Later Life
June and Henry divorced by proxy in Mexico in 1934.
After divorcing Miller, she married Stratford Corbett (probably) in 1935, who worked either for the New York Life Insurance Company or as a public relations officer for the U.S. Government; neither has been confirmed. Stratford left her in 1947 for the actress Rita La Roy Corbett. Her life deteriorated at this point and she lived in a series of cheap hotels around New York City, such as the Hotel Continental on 95th Street. She was in touch with Miller during this period through the post, and he sent her money through friends and bookstores such as the Gotham Book Mart.
During the 1950s, June was admitted to psychiatric wards where she received electric shock treatments, during which she broke several bones after falling off the operating table. She never fully recovered. In 1954 she began volunteering as a social worker. In 1961 she met Miller again; he was shocked at her deterioration, and the two never rekindled their relationship.

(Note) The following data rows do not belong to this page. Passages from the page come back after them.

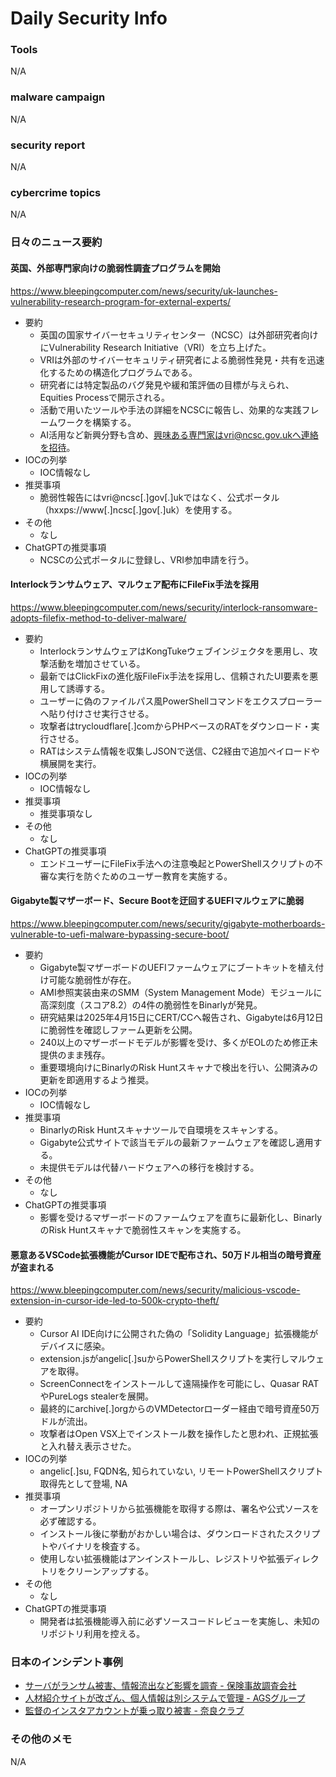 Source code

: # Daily Security Info

### Tools
N/A

### malware campaign
N/A

### security report
N/A

### cybercrime topics
N/A

### 日々のニュース要約

#### 英国、外部専門家向けの脆弱性調査プログラムを開始
https://www.bleepingcomputer.com/news/security/uk-launches-vulnerability-research-program-for-external-experts/

- 要約
    - 英国の国家サイバーセキュリティセンター（NCSC）は外部研究者向けにVulnerability Research Initiative（VRI）を立ち上げた。
    - VRIは外部のサイバーセキュリティ研究者による脆弱性発見・共有を迅速化するための構造化プログラムである。
    - 研究者には特定製品のバグ発見や緩和策評価の目標が与えられ、Equities Processで開示される。
    - 活動で用いたツールや手法の詳細をNCSCに報告し、効果的な実践フレームワークを構築する。
    - AI活用など新興分野も含め、興味ある専門家はvri@ncsc.gov.ukへ連絡を招待。
- IOCの列挙
    - IOC情報なし
- 推奨事項
    - 脆弱性報告にはvri@ncsc[.]gov[.]ukではなく、公式ポータル（hxxps://www[.]ncsc[.]gov[.]uk）を使用する。
- その他
    - なし
- ChatGPTの推奨事項
    - NCSCの公式ポータルに登録し、VRI参加申請を行う。

#### Interlockランサムウェア、マルウェア配布にFileFix手法を採用
https://www.bleepingcomputer.com/news/security/interlock-ransomware-adopts-filefix-method-to-deliver-malware/

- 要約
    - InterlockランサムウェアはKongTukeウェブインジェクタを悪用し、攻撃活動を増加させている。
    - 最新ではClickFixの進化版FileFix手法を採用し、信頼されたUI要素を悪用して誘導する。
    - ユーザーに偽のファイルパス風PowerShellコマンドをエクスプローラーへ貼り付けさせ実行させる。
    - 攻撃者はtrycloudflare[.]comからPHPベースのRATをダウンロード・実行させる。
    - RATはシステム情報を収集しJSONで送信、C2経由で追加ペイロードや横展開を実行。
- IOCの列挙
    - IOC情報なし
- 推奨事項
    - 推奨事項なし
- その他
    - なし
- ChatGPTの推奨事項
    - エンドユーザーにFileFix手法への注意喚起とPowerShellスクリプトの不審な実行を防ぐためのユーザー教育を実施する。

#### Gigabyte製マザーボード、Secure Bootを迂回するUEFIマルウェアに脆弱
https://www.bleepingcomputer.com/news/security/gigabyte-motherboards-vulnerable-to-uefi-malware-bypassing-secure-boot/

- 要約
    - Gigabyte製マザーボードのUEFIファームウェアにブートキットを植え付け可能な脆弱性が存在。
    - AMI参照実装由来のSMM（System Management Mode）モジュールに高深刻度（スコア8.2）の4件の脆弱性をBinarlyが発見。
    - 研究結果は2025年4月15日にCERT/CCへ報告され、Gigabyteは6月12日に脆弱性を確認しファーム更新を公開。
    - 240以上のマザーボードモデルが影響を受け、多くがEOLのため修正未提供のまま残存。
    - 重要環境向けにBinarlyのRisk Huntスキャナで検出を行い、公開済みの更新を即適用するよう推奨。
- IOCの列挙
    - IOC情報なし
- 推奨事項
    - BinarlyのRisk Huntスキャナツールで自環境をスキャンする。
    - Gigabyte公式サイトで該当モデルの最新ファームウェアを確認し適用する。
    - 未提供モデルは代替ハードウェアへの移行を検討する。
- その他
    - なし
- ChatGPTの推奨事項
    - 影響を受けるマザーボードのファームウェアを直ちに最新化し、BinarlyのRisk Huntスキャナで脆弱性スキャンを実施する。

#### 悪意あるVSCode拡張機能がCursor IDEで配布され、50万ドル相当の暗号資産が盗まれる
https://www.bleepingcomputer.com/news/security/malicious-vscode-extension-in-cursor-ide-led-to-500k-crypto-theft/

- 要約
    - Cursor AI IDE向けに公開された偽の「Solidity Language」拡張機能がデバイスに感染。
    - extension.jsがangelic[.]suからPowerShellスクリプトを実行しマルウェアを取得。
    - ScreenConnectをインストールして遠隔操作を可能にし、Quasar RATやPureLogs stealerを展開。
    - 最終的にarchive[.]orgからのVMDetectorローダー経由で暗号資産50万ドルが流出。
    - 攻撃者はOpen VSX上でインストール数を操作したと思われ、正規拡張と入れ替え表示させた。
- IOCの列挙
    - angelic[.]su, FQDN名, 知られていない, リモートPowerShellスクリプト取得先として登場, NA
- 推奨事項
    - オープンリポジトリから拡張機能を取得する際は、署名や公式ソースを必ず確認する。
    - インストール後に挙動がおかしい場合は、ダウンロードされたスクリプトやバイナリを検査する。
    - 使用しない拡張機能はアンインストールし、レジストリや拡張ディレクトリをクリーンアップする。
- その他
    - なし
- ChatGPTの推奨事項
    - 開発者は拡張機能導入前に必ずソースコードレビューを実施し、未知のリポジトリ利用を控える。

### 日本のインシデント事例
- [サーバがランサム被害、情報流出など影響を調査 - 保険事故調査会社](https://www.security-next.com/172305)
- [人材紹介サイトが改ざん、個人情報は別システムで管理 - AGSグループ](https://www.security-next.com/172307)
- [監督のインスタアカウントが乗っ取り被害 - 奈良クラブ](https://www.security-next.com/172309)

### その他のメモ
N/A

In the late 1960s, June moved to Arizona with one of her brothers. The grave of "June E. Corbett, beloved sister," in the Valley View Cemetery in Cottonwood, Arizona, is probably hers.
Although she expressed a desire to write an autobiography, she never wrote anything other than letters. However, she had enormous literary influence over the works of her ex-husband Miller and Anaïs Nin. She died in Arizona in 1979.